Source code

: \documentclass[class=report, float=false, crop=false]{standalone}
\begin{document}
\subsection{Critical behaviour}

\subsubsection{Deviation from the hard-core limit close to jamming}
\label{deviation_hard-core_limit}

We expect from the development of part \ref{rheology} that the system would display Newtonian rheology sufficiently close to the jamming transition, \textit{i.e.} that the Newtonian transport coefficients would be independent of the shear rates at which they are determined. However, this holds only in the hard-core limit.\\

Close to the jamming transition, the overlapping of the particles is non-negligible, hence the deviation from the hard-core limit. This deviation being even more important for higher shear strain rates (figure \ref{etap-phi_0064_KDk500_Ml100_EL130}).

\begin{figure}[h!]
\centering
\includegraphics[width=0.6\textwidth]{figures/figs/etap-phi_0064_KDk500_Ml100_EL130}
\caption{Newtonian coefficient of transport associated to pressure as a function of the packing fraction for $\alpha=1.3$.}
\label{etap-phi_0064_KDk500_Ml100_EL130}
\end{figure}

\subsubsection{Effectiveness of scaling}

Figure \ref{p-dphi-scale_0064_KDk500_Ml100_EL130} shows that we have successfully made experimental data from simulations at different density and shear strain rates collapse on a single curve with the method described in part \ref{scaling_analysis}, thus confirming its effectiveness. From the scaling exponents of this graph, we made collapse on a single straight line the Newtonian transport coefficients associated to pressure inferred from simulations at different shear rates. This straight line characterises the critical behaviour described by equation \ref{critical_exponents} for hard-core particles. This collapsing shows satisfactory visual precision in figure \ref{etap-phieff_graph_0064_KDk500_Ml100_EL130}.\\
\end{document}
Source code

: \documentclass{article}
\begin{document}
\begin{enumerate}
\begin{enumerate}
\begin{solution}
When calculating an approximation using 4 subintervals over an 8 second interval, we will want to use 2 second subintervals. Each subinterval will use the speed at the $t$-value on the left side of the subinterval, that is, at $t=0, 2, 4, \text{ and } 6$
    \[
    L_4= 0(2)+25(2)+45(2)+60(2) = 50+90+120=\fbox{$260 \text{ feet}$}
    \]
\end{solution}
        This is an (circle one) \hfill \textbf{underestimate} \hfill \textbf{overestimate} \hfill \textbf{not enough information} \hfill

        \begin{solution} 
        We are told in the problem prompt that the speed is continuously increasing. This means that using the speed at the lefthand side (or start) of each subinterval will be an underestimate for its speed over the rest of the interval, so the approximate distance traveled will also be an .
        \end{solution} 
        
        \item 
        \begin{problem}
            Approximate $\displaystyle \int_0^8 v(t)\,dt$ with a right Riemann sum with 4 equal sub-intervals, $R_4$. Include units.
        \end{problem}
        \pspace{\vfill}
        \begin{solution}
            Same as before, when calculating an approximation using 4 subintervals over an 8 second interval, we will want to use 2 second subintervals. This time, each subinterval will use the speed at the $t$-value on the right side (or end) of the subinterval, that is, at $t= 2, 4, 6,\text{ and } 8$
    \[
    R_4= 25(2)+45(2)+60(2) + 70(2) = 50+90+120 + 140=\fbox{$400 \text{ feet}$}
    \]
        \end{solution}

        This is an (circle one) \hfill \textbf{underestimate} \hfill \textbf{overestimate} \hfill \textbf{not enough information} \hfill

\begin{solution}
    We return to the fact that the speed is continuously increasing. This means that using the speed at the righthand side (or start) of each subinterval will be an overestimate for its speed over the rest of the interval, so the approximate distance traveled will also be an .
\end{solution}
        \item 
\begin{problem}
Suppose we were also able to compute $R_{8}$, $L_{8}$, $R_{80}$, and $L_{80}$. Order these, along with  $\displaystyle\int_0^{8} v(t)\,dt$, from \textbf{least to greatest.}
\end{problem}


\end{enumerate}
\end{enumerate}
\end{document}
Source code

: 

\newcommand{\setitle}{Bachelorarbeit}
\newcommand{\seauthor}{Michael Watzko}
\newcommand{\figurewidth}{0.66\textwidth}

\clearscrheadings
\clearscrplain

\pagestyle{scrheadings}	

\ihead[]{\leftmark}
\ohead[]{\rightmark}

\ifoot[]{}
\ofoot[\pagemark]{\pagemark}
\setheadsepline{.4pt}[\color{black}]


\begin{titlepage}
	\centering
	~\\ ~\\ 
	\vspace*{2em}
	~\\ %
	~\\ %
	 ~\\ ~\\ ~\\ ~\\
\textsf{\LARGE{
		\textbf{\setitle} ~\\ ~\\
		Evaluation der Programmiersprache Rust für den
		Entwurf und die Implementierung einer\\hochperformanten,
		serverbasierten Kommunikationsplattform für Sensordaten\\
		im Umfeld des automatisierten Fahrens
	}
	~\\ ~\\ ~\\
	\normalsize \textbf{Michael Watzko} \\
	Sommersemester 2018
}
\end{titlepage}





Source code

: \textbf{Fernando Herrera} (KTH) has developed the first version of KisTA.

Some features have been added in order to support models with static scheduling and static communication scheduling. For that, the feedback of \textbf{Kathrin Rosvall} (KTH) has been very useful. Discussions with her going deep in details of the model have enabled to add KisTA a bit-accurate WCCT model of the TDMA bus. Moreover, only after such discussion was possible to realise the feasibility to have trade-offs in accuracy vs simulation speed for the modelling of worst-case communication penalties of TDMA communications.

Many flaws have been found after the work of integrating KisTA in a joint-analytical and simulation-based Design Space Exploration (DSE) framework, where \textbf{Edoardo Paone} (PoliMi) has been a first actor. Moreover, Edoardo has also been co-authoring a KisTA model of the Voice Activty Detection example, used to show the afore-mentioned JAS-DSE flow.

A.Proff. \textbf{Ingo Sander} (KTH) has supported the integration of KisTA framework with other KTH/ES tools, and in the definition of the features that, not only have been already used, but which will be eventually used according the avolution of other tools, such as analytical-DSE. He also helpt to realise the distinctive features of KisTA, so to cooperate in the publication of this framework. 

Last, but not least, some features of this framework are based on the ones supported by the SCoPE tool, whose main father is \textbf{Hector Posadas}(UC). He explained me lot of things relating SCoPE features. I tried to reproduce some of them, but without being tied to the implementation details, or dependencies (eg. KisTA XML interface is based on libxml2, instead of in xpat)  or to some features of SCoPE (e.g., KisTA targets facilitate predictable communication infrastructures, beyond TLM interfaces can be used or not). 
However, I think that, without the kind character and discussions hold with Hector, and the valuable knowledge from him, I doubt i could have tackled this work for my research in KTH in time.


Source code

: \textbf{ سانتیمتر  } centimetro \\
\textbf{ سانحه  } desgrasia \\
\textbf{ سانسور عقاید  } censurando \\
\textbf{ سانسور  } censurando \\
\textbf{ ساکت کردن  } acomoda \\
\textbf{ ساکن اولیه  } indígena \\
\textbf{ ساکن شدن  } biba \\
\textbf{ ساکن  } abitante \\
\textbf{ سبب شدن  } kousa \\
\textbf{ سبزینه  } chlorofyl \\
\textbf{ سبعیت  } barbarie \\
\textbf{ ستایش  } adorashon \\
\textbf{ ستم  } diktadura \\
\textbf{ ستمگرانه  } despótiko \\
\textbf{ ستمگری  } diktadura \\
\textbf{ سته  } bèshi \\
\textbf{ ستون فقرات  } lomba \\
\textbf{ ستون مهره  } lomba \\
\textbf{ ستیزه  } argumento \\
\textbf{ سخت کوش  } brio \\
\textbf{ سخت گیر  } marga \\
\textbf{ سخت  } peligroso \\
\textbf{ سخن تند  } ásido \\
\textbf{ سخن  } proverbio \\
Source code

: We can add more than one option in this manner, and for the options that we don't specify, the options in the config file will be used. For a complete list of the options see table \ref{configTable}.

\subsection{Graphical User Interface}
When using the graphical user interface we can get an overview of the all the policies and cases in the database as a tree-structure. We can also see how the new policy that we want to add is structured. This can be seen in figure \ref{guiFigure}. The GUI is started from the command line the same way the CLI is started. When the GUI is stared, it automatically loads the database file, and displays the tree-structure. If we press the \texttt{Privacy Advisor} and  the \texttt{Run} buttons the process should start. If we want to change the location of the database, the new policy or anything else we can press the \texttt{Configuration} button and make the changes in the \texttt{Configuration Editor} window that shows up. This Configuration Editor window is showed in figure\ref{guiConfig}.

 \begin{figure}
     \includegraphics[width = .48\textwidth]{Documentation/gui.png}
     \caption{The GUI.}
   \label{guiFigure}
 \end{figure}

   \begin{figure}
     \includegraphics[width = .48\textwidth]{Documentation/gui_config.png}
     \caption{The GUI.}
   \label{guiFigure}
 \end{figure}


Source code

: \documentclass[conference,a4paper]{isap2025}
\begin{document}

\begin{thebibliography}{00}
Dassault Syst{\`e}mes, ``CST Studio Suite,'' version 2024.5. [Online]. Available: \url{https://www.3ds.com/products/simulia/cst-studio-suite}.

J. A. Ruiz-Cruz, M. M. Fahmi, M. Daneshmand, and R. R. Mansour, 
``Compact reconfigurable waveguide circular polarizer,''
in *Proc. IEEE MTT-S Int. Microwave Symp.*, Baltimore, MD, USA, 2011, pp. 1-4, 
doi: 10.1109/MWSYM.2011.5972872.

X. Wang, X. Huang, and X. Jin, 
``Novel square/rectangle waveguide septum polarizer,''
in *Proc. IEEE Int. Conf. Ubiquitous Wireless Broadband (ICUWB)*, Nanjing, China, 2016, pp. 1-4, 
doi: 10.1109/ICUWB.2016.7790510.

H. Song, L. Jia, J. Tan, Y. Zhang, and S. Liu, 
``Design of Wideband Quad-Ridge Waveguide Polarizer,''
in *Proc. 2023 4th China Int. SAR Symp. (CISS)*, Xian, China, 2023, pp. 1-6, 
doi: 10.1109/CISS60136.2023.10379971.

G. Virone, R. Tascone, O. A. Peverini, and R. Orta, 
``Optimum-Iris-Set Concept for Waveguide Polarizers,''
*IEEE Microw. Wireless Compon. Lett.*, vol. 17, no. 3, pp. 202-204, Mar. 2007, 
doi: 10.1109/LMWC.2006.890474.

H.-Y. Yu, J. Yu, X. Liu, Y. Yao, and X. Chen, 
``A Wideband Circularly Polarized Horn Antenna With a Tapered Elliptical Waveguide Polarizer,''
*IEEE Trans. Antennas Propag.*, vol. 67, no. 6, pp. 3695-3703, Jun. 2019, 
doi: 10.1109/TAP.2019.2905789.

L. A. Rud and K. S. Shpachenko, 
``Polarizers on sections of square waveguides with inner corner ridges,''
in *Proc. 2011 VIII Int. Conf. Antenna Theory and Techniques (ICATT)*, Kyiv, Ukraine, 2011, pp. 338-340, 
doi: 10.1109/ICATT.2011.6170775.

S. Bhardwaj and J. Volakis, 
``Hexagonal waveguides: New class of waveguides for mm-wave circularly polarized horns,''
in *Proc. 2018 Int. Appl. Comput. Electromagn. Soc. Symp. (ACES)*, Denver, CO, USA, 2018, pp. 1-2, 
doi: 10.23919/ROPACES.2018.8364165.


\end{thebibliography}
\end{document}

====

▶ Work order
Please reproduce exactly the lines from the first one of the records above through the line containing "We expect from", both included, and nothing else.

▶ Reply to the exercise
Source code

: \documentclass[class=report, float=false, crop=false]{standalone}
\begin{document}
\subsection{Critical behaviour}

\subsubsection{Deviation from the hard-core limit close to jamming}
\label{deviation_hard-core_limit}

We expect from the development of part \ref{rheology} that the system would display Newtonian rheology sufficiently close to the jamming transition, \textit{i.e.} that the Newtonian transport coefficients would be independent of the shear rates at which they are determined. However, this holds only in the hard-core limit.\\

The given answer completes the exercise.